PTH produces its effects on target cells by stimulating the synthesis of second messengers, most notably cyclic adenosine monophosphate (cyclic AMP) by the enzyme adenylate cyclase (see Plate 3-9). This intracellular second messenger activates protein kinase A, which catalyzes the phosphorylation of several cellular proteins and thereby modifies their activity.

Although all of the targets of phosphorylation have not been identified, they likely include proteins involved in the transport of calcium and phosphate, as well as proteins that regulate gene transcription. To activate adenylyl cyclase, PTH binds to specific heptahelical receptor molecules on the surface of the cell. The first segment of PTH, containing 34 of the 84 amino acids in the hormone, is the only component required for binding and activating receptor molecules; the function, if any, of the remainder of the peptide is unknown (see Plate 3-1).

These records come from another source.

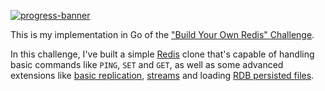 [![progress-banner](https://backend.codecrafters.io/progress/redis/c7b01d54-8b21-440d-ba91-f5cb9ec0e79f)](https://app.codecrafters.io/users/feliposz)

This is my implementation in Go of the
["Build Your Own Redis" Challenge](https://codecrafters.io/challenges/redis).

In this challenge, I've built a simple [Redis](https://redis.io/) clone that's capable of handling
basic commands like `PING`, `SET` and `GET`, as well as some advanced extensions like [basic replication](https://redis.io/docs/management/replication/),
[streams](https://redis.io/docs/data-types/streams/) and loading [RDB persisted files](https://redis.io/docs/management/persistence/).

Adenylate cyclase is a separate molecule on the inner surface of the cell membrane (see Plate 3-9). However, for adenylate cyclase to convert adenosine triphosphate (ATP) to cyclic AMP, it must interact with Gα_s, which is activated by the PTH-receptor complex. Gα_s is one component of the heterotrimeric G protein, Gs, and can bind and hydrolyze guanosine triphosphate (GTP). In the “off” state guanosine diphosphate (GDP) is bound to Gα_s, which enhances its affinity for the βγ subunit. Ligand-bound receptors interact with the heterotrimeric Gs and promote release of GDP, thereby allowing GTP to bind to Gα_s. Gα_s-GTP dissociates from the βγ subunit and in the “on” state is then able to stimulate adenylyl cyclase. After a very brief period of time the GTP is hydrolyzed to GDP, and the Gα_s-GDP molecule then reassociates with βγ to end a cycle of hormone activation. As noted earlier, expression or function of Gα_s is reduced in PHP type 1, which impairs receptor activation of adenylyl cyclase. Cyclic AMP is rapidly degraded by intracellular phosphodiesterase enzymes, although some of it also leaks out of the cell. In the kidney, cyclic AMP produced under the influence of PTH leaks out of proximal renal tubule cells and is excreted in the urine.